For each position, we compute the smallest index where a valid partner can start using bisect_right. We then ensure we only count indices strictly greater than the current index. The final subtraction n - pos counts all valid partners efficiently.

A subtle detail is the adjustment if pos <= i, which prevents counting pairs where the second index would not satisfy $j > i$. Without this correction, self-pairing or reversed ordering would be incorrectly included.

Worked Examples

Example 1

Input:

n = 5
a = [4, 8, 2, 6, 2]
b = [4, 5, 4, 1, 3]

We compute $d = a - b = [0, 3, -2, 5, -1]$, then sort:

$$d = [-2, -1, 0, 3, 5]$$

Now we evaluate each index:

i d[i] -d[i] pos (first d[j] > -d[i]) pairs contributed
0 -2 2 3 2
1 -1 1 3 2
2 0 0 3 2
3 3 -3 0 (adjusted to 4) 1
4 5 -5 0 (adjusted to 5) 0

Total is 7.

This trace shows how negative values contribute many valid pairs, while large positive values contribute few or none because they already dominate most earlier elements.

Example 2

Input:

n = 4
a = [5, 1, 4, 2]
b = [1, 2, 3, 4]

Then $d = [4, -1, 1, -2]$, sorted:

$$d = [-2, -1, 1, 4]$$

i d[i] -d[i] pos pairs
0 -2 2 3 1
1 -1 1 3 1
2 1 -1 3 1
3 4 -4 4 0

Total is 3.

This demonstrates that only sufficiently large positive differences can pair with early negative ones.

Complexity Analysis

Measure Complexity Explanation
Time $O(n \log n)$ sorting dominates, each query uses binary search
Space $O(n)$ storing transformed array

The solution comfortably fits within limits for $n \le 2 \cdot 10^5$. Sorting and binary searches remain efficient under typical constraints.

Test Cases

import sys, io

def solve():
    input = sys.stdin.readline
    n = int(input())
    a = list(map(int, input().split()))
    b = list(map(int, input().split()))
    d = sorted(a[i] - b[i] for i in range(n))

    import bisect
    ans = 0
    for i in range(n):
        pos = bisect.bisect_right(d, -d[i])
        if pos <= i:
            pos = i + 1
        ans += n - pos
    print(ans)

def run(inp: str) -> str:
    old_stdin = sys.stdin
    sys.stdin = io.StringIO(inp)
    from io import StringIO
    old_stdout = sys.stdout
    sys.stdout = StringIO()
    solve()
    out = sys.stdout.getvalue()
    sys.stdin = old_stdin
    sys.stdout = old_stdout
    return out.strip()

# provided sample
assert run("""5
4 8 2 6 2
4 5 4 1 3
""") == "7"

# all equal differences
assert run("""3
1 1 1
1 1 1
""") == "0"

# strictly increasing advantage
assert run("""4
1 2 3 4
0 0 0 0
""") == "6"

# strictly negative differences
assert run("""4
1 1 1 1
2 2 2 2
""") == "0"

# mixed case
assert run("""5
5 1 4 2 3
1 2 3 4 5
""") >= "0"
Test input Expected output What it validates
all equal 0 zero-difference edge case
increasing 6 all pairs valid
all negative 0 no valid pairs
mixed varies general correctness

Edge Cases

When all $a_i = b_i$, every $d_i = 0$, so no pair satisfies a strict inequality. The algorithm sorts zeros and finds no indices with positive sum, producing zero correctly.

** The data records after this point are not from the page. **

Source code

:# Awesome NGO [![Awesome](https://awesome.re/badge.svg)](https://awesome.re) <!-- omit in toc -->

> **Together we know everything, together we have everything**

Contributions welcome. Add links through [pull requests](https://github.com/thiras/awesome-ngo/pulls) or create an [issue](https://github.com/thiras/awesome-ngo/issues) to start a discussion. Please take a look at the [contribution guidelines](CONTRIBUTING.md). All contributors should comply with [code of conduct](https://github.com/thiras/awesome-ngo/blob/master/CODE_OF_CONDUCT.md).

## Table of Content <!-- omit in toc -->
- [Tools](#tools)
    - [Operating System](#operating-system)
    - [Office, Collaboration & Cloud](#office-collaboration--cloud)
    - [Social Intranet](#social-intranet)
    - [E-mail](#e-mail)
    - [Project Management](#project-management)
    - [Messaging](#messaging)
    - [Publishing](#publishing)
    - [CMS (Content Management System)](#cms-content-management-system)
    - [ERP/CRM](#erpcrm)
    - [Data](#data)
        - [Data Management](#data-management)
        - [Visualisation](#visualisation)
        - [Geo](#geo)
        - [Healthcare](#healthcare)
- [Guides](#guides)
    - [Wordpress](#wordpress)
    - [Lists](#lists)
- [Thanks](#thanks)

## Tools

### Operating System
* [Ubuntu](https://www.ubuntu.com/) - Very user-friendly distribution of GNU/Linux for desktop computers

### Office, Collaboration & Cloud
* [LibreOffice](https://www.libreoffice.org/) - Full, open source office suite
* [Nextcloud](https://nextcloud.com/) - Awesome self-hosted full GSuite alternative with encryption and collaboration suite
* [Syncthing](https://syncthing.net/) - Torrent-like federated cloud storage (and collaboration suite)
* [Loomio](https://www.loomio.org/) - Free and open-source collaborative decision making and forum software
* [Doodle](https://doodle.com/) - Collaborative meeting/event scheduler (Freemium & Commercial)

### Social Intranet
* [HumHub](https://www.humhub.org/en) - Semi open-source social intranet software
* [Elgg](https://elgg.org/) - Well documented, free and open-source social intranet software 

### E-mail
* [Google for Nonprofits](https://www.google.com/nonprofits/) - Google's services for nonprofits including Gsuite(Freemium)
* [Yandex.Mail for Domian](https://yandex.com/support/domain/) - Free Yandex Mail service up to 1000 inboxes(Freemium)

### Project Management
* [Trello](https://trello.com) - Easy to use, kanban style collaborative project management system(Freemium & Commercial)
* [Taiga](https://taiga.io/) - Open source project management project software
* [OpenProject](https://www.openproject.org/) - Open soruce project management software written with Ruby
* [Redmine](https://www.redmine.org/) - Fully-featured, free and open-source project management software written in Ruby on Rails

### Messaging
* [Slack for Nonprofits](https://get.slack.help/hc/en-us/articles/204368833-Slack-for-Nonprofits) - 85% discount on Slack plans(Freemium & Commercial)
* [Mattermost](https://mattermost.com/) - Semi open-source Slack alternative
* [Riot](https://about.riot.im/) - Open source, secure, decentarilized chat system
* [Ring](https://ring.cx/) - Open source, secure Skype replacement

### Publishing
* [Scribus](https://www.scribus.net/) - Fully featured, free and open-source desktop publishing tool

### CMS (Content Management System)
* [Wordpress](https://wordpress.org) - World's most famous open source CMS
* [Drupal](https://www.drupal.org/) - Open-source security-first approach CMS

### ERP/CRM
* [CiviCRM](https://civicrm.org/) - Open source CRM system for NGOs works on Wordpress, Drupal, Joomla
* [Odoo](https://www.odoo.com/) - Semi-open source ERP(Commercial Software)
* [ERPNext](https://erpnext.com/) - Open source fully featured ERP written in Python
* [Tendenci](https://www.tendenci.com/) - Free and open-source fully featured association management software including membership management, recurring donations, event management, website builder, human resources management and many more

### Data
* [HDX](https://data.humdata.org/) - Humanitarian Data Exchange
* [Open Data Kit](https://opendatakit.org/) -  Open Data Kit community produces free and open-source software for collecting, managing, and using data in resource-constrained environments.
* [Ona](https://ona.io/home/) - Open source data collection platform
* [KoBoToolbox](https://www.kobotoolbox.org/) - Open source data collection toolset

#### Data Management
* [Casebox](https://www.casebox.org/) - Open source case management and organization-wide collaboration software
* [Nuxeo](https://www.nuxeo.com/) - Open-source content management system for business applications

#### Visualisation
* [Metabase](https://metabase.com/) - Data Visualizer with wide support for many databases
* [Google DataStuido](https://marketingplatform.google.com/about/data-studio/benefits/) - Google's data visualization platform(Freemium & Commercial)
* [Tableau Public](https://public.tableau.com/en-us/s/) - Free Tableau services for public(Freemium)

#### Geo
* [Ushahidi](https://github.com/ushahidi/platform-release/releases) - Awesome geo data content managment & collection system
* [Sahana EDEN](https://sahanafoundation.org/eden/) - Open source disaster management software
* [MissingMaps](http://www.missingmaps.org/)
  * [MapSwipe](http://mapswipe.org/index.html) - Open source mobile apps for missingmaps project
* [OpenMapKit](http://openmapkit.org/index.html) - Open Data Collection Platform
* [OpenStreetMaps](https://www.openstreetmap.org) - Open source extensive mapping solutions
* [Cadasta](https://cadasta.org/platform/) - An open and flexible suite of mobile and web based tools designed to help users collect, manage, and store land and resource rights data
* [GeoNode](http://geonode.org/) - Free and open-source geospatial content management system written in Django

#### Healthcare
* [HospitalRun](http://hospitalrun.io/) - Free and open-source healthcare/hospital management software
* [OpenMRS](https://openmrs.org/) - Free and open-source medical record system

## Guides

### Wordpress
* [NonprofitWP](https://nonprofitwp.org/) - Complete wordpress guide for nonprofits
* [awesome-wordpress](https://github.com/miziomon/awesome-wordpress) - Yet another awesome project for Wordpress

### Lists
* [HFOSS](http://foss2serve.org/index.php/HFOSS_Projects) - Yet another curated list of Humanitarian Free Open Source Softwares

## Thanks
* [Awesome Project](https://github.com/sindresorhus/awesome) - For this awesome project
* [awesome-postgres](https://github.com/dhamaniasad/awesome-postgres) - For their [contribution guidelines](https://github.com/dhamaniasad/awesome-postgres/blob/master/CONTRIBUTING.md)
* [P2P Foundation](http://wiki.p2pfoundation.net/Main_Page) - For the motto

When all $a_i$ are much larger than $b_i$, every $d_i$ is positive, so every pair contributes. After sorting, each threshold $-d_i$ is negative, so every suffix is valid and the algorithm sums to $n(n-1)/2$.

When all $a_i$ are smaller than $b_i$, every $d_i$ is negative. Even after sorting, no pair sums to a positive value, so all binary searches return positions beyond valid ranges, yielding zero as expected.